Do you use lifting straps or have you seen guys or girls in the gym using them for their deadlifts? Are lifting straps safe? Here’s the rationale: since the grip is usually the first thing to go in a heavy deadlift, these straps are intended to augment your grip strength, thereby setting you up for higher poundage.
But they may be doing you more harm than good. Aside from helping you to move more weight, there is an increased risk of injury.
Here’s the problem: when you grab hold of something heavy, perhaps too heavy, your nervous system senses the looming danger and your grip starts to give way. In other words, what you’re trying to lift is so heavy that you can’t hang on to it. This is your body’s way of saying, “let go, this is too heavy, something’s going to break!”
A lifting strap overrides your body’s natural defense mechanism of letting go. This increases your risk of getting injured (e.g. a torn bicep). Are straps inherently bad? Not at all. But I think that they only make sense if you’re a competing power lifter and/or you’re aware of the risks.
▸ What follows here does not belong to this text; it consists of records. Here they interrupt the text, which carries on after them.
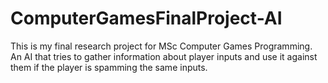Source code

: # ComputerGamesFinalProject-AI
This is my final research project for MSc Computer Games Programming. An AI that tries to gather information about player inputs and use it against them if the player is spamming the same inputs.
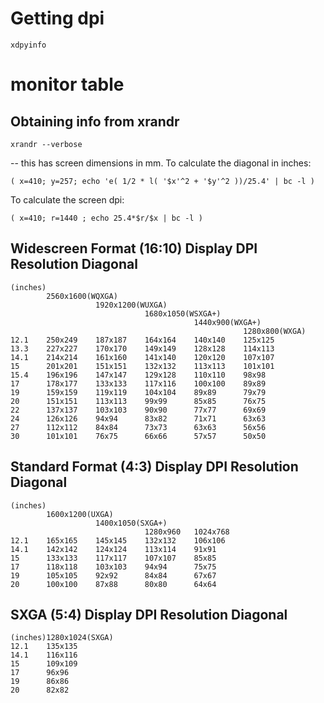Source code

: # Getting dpi

    xdpyinfo

# monitor table

## Obtaining info from xrandr

    xrandr --verbose

\-- this has screen dimensions in mm. To calculate the diagonal in inches:

    ( x=410; y=257; echo 'e( 1/2 * l( '$x'^2 + '$y'^2 ))/25.4' | bc -l )

To calculate the screen dpi:

    ( x=410; r=1440 ; echo 25.4*$r/$x | bc -l )
    

## Widescreen Format (16:10) Display DPI Resolution   Diagonal

    (inches) 
            2560x1600(WQXGA)    
                       1920x1200(WUXGA)    
                                  1680x1050(WSXGA+)    
                                             1440x900(WXGA+)    
                                                        1280x800(WXGA)
    12.1    250x249    187x187    164x164    140x140    125x125
    13.3    227x227    170x170    149x149    128x128    114x113
    14.1    214x214    161x160    141x140    120x120    107x107
    15      201x201    151x151    132x132    113x113    101x101
    15.4    196x196    147x147    129x128    110x110    98x98
    17      178x177    133x133    117x116    100x100    89x89
    19      159x159    119x119    104x104    89x89      79x79
    20      151x151    113x113    99x99      85x85      76x75
    22      137x137    103x103    90x90      77x77      69x69
    24      126x126    94x94      83x82      71x71      63x63
    27      112x112    84x84      73x73      63x63      56x56
    30      101x101    76x75      66x66      57x57      50x50
    
    

## Standard Format (4:3) Display DPI Resolution Diagonal

    (inches)    
            1600x1200(UXGA)        
                       1400x1050(SXGA+)    
                                  1280x960   1024x768
    12.1    165x165    145x145    132x132    106x106
    14.1    142x142    124x124    113x114    91x91
    15      133x133    117x117    107x107    85x85
    17      118x118    103x103    94x94      75x75
    19      105x105    92x92      84x84      67x67
    20      100x100    87x88      80x80      64x64
    
    

## SXGA (5:4) Display DPI Resolution Diagonal

    (inches)1280x1024(SXGA)
    12.1    135x135
    14.1    116x116
    15      109x109
    17      96x96
    19      86x86
    20      82x82
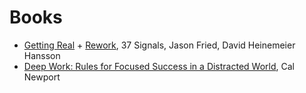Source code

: Books
===============

* [Getting Real](https://gettingreal.37signals.com/) + [Rework](https://www.amazon.com/dp/0307463745), 37 Signals, Jason Fried, David Heinemeier Hansson
* [Deep Work: Rules for Focused Success in a Distracted World](https://www.goodreads.com/book/show/25744928-deep-work), Cal Newport
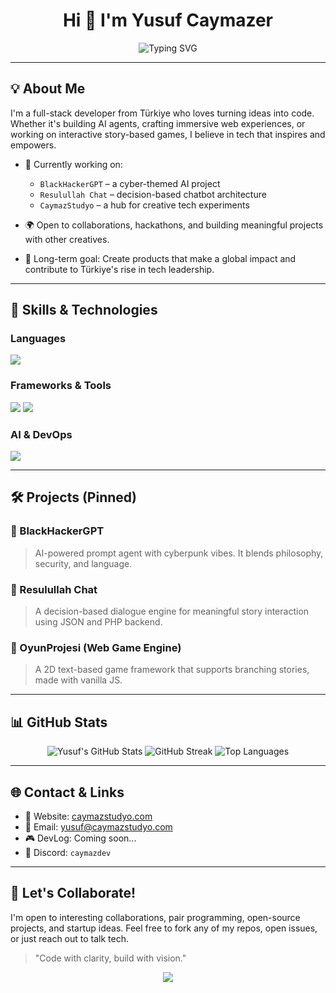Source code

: <h1 align="center">Hi 👋 I'm Yusuf Caymazer</h1>

<p align="center">
  <img src="https://readme-typing-svg.demolab.com?font=Fira+Code&pause=1000&center=true&vCenter=true&width=435&lines=Full-stack+Developer;AI+Enthusiast;Game+Dev+in+Progress;Building+for+impact" alt="Typing SVG" />
</p>

---

## 💡 About Me

I'm a full-stack developer from Türkiye who loves turning ideas into code. Whether it's building AI agents, crafting immersive web experiences, or working on interactive story-based games, I believe in tech that inspires and empowers.

- 🚀 Currently working on:
  - `BlackHackerGPT` – a cyber-themed AI project
  - `Resulullah Chat` – decision-based chatbot architecture
  - `CaymazStudyo` – a hub for creative tech experiments

- 🌍 Open to collaborations, hackathons, and building meaningful projects with other creatives.
- 🎯 Long-term goal: Create products that make a global impact and contribute to Türkiye's rise in tech leadership.

---

## 🧠 Skills & Technologies

### Languages
<p>
  <img src="https://skillicons.dev/icons?i=html,css,js,ts,php,py,c"/>
</p>

### Frameworks & Tools
<p>
  <img src="https://skillicons.dev/icons?i=react,nextjs,nodejs,express,tailwind,bootstrap,vite"/>
  <img src="https://skillicons.dev/icons?i=mysql,sqlite,firebase,mongodb"/>
</p>

### AI & DevOps
<p>
  <img src="https://skillicons.dev/icons?i=python,openai,tensorflow,vscode,git,github,linux"/>
</p>

---

## 🛠️ Projects (Pinned)

### 🔹 BlackHackerGPT
> AI-powered prompt agent with cyberpunk vibes. It blends philosophy, security, and language.

### 🔹 Resulullah Chat
> A decision-based dialogue engine for meaningful story interaction using JSON and PHP backend.

### 🔹 OyunProjesi (Web Game Engine)
> A 2D text-based game framework that supports branching stories, made with vanilla JS.

---

## 📊 GitHub Stats
<div align="center">
  <img src="https://github-readme-stats.vercel.app/api?username=caymazyusuf72&show_icons=true&theme=tokyonight" alt="Yusuf's GitHub Stats" />
  <img src="https://github-readme-streak-stats.herokuapp.com/?user=caymazyusuf72&theme=tokyonight" alt="GitHub Streak" />
  <img src="https://github-readme-stats.vercel.app/api/top-langs/?username=caymazyusuf72&layout=compact&theme=tokyonight" alt="Top Languages" />
</div>

---

## 🌐 Contact & Links

- 🔗 Website: [caymazstudyo.com](https://caymazstudyo.com)
- 📧 Email: yusuf@caymazstudyo.com
- 🎮 DevLog: Coming soon...
- 💬 Discord: `caymazdev`

---

## 🤝 Let's Collaborate!
I'm open to interesting collaborations, pair programming, open-source projects, and startup ideas. Feel free to fork any of my repos, open issues, or just reach out to talk tech.

> "Code with clarity, build with vision."

<p align="center">
  <img src="https://capsule-render.vercel.app/api?type=waving&color=gradient&height=100&section=footer"/>
</p>
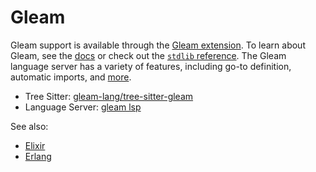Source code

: # Gleam

Gleam support is available through the [Gleam extension](https://github.com/zed-industries/zed/tree/main/extensions/gleam). To learn about Gleam, see the [docs](https://gleam.run/documentation/) or check out the [`stdlib` reference](https://hexdocs.pm/gleam_stdlib/). The Gleam language server has a variety of features, including go-to definition, automatic imports, and [more](https://gleam.run/language-server/).

- Tree Sitter: [gleam-lang/tree-sitter-gleam](https://github.com/gleam-lang/tree-sitter-gleam)
- Language Server: [gleam lsp](https://github.com/gleam-lang/gleam/tree/main/compiler-core/src/language_server)

See also:

- [Elixir](docs/languages/elixir)
- [Erlang](docs/languages/erlang)
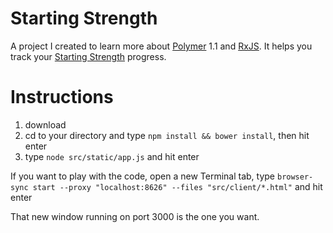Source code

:# Starting Strength

A project I created to learn more about [Polymer](https://www.polymer-project.org/1.0/) 1.1 and [RxJS](https://github.com/Reactive-Extensions/RxJS). It helps you track your [Starting Strength](http://startingstrength.com/) progress.

# Instructions

1. download
2. cd to your directory and type `npm install && bower install`, then hit enter
3. type `node src/static/app.js` and hit enter

If you want to play with the code, open a new Terminal tab, type `browser-sync start --proxy "localhost:8626" --files "src/client/*.html"` and hit enter

That new window running on port 3000 is the one you want.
A better alternative: take your time and train that grip strength. Strengthen your grip naturally with farmer carries and don’t chase numbers on a white board.
Something else you can try is to experiment with the hook grip. If you’ve never lifted with it before, it’s probably going to feel really awkward. But it really does help to lock up your grip on the bar, and in a safer way than using straps.
Remember, lifting weights is all about risk versus reward. Stop chasing numbers on a white board and listen to your body. Stay safe and lift smart.
Something that I’m always advocating for here at Motus is to play the long game — to focus on sustainable fitness; movement that lasts for decades and helps you to stay injury free.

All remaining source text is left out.